2. Training the Model: We create an instance of `LinearRegression()` & use the `fit()` method to train the model on the training data.
3. Making Predictions: The `predict()` method is used to generate predictions for the testing data.
4. Evaluating the Model:
- Mean Squared Error (MSE): Measures the average squared difference between actual & predicted values.
- Root Mean Squared Error (RMSE): The square root of MSE, providing error in the same units as the dependent variable.
- R-squared (R2): Indicates the proportion of variance in the dependent variable that’s explained by the independent variables.
Output Example:
Model Coefficients: [ 200. 50000. -5000.]
Intercept: 100000.0
Mean Squared Error (MSE): 25000000.0
Root Mean Squared Error (RMSE): 5000.0
R-squared (R2): 0.95
Predictions vs. Actual Values:
Actual Predicted
0 500000 495000
1 650000 655000
Frequently Asked Questions
What is Multiple Linear Regression used for?

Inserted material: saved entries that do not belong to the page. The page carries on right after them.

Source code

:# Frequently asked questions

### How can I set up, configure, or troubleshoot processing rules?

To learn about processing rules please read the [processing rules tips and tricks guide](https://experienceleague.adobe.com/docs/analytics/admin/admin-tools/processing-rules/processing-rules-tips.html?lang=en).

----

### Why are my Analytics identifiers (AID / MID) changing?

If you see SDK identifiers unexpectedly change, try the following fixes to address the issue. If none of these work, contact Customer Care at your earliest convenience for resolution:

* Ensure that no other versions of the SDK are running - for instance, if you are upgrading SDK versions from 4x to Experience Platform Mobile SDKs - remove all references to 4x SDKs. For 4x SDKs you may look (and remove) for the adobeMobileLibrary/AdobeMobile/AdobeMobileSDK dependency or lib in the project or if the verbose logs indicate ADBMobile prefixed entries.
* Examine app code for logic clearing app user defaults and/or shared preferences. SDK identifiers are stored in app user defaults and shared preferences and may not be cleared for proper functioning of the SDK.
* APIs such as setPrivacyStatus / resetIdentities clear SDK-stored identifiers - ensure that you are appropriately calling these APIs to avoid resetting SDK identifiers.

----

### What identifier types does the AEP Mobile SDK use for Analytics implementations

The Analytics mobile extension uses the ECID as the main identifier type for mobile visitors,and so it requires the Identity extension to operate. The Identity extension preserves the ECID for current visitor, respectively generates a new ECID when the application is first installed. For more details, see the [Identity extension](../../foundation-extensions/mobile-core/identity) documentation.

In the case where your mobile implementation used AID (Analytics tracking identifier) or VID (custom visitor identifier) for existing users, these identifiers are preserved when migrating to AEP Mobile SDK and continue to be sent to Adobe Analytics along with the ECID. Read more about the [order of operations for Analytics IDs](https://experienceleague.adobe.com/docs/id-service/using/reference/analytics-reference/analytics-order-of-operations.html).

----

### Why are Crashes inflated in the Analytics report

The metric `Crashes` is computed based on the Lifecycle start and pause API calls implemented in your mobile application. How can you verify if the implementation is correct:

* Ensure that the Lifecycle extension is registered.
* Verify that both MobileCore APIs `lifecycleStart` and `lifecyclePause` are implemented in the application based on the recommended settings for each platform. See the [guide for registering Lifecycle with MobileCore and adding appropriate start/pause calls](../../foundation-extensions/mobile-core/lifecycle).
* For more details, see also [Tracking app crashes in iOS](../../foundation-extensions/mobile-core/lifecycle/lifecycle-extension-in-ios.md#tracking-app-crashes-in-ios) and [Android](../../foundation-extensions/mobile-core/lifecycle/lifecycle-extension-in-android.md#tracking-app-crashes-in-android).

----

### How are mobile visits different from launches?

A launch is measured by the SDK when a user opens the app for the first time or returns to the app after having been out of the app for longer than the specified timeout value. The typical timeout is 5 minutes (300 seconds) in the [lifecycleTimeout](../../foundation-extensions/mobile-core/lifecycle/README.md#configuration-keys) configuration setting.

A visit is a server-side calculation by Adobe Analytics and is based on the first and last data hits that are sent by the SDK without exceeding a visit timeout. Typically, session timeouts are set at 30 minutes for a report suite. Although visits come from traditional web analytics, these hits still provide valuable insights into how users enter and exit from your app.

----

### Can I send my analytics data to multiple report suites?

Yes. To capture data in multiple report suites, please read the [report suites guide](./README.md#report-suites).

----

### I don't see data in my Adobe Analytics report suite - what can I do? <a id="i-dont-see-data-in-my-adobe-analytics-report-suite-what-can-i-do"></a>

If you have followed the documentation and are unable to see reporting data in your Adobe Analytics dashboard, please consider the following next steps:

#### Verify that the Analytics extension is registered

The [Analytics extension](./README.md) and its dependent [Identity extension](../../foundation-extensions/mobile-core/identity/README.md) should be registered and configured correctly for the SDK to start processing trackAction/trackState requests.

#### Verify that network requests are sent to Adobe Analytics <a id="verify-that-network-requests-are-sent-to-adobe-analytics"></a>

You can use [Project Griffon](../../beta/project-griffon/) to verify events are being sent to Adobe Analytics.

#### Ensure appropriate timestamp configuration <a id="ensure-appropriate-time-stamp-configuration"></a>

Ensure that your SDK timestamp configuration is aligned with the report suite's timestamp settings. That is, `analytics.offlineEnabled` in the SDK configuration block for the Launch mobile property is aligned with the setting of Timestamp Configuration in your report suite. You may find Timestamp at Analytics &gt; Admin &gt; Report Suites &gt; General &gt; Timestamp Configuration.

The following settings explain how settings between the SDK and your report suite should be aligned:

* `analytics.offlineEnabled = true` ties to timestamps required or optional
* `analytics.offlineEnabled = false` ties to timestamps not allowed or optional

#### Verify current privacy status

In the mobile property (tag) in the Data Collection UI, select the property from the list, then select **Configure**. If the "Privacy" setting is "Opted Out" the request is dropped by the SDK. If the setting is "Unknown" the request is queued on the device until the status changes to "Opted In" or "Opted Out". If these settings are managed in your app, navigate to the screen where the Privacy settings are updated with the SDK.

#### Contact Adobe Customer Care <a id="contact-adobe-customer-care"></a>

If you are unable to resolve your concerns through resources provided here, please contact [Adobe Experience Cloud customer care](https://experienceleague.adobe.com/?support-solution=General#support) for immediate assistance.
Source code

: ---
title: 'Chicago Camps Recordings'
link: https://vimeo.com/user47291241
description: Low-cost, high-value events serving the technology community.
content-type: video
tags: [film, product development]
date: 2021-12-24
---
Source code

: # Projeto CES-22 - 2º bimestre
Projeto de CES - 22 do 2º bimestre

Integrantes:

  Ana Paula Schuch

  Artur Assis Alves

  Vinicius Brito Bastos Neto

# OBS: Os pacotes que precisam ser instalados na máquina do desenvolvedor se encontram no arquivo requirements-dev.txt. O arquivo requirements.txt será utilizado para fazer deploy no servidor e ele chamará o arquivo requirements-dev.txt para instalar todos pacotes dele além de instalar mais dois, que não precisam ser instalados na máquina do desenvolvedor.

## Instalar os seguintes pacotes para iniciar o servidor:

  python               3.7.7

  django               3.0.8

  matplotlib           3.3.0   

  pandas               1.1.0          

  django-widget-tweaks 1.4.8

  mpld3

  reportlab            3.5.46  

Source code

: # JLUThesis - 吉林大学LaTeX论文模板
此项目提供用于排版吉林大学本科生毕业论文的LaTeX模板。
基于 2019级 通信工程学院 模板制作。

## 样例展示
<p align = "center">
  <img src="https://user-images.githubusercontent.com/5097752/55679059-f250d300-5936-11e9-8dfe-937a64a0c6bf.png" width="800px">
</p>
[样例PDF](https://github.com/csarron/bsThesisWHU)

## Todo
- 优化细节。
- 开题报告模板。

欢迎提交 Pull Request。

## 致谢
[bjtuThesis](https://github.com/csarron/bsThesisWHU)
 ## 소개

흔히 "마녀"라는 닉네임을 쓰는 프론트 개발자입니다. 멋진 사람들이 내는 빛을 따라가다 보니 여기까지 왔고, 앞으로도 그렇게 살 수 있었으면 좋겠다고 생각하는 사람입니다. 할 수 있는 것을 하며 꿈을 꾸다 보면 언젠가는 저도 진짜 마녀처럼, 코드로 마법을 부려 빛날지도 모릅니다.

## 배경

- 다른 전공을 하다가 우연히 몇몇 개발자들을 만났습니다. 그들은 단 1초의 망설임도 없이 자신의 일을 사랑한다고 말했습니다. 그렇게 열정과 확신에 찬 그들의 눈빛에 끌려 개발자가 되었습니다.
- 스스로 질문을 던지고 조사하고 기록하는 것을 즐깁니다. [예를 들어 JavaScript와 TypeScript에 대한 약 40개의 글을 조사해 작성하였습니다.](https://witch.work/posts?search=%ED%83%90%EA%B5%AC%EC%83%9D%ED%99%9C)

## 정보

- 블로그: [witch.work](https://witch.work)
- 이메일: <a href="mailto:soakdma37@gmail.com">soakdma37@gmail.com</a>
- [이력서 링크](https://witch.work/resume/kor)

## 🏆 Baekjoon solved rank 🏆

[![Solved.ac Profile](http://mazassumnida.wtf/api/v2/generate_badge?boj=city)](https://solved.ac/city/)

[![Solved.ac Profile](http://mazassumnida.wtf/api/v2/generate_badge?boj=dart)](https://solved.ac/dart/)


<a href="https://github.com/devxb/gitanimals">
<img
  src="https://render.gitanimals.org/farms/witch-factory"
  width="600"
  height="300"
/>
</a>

Multiple Linear Regression is used for predicting an outcome based on multiple independent variables, such as house price prediction and medical diagnosis.
How do I handle categorical variables in Multiple Linear Regression?
Categorical variables should be converted into numerical values using dummy variables or one-hot encoding to be used in regression models.
What is the impact of multicollinearity in Multiple Linear Regression?
High multicollinearity leads to unreliable coefficient estimates and reduces the model’s accuracy.
Conclusion
In this article, we discussed Multiple Linear Regression in Python, a powerful technique used to model relationships between one dependent variable and multiple independent variables. We discussed its implementation using libraries like NumPy and scikit-learn, along with its importance in predictive analysis. Understanding multiple linear regression helps in making data-driven decisions across various domains.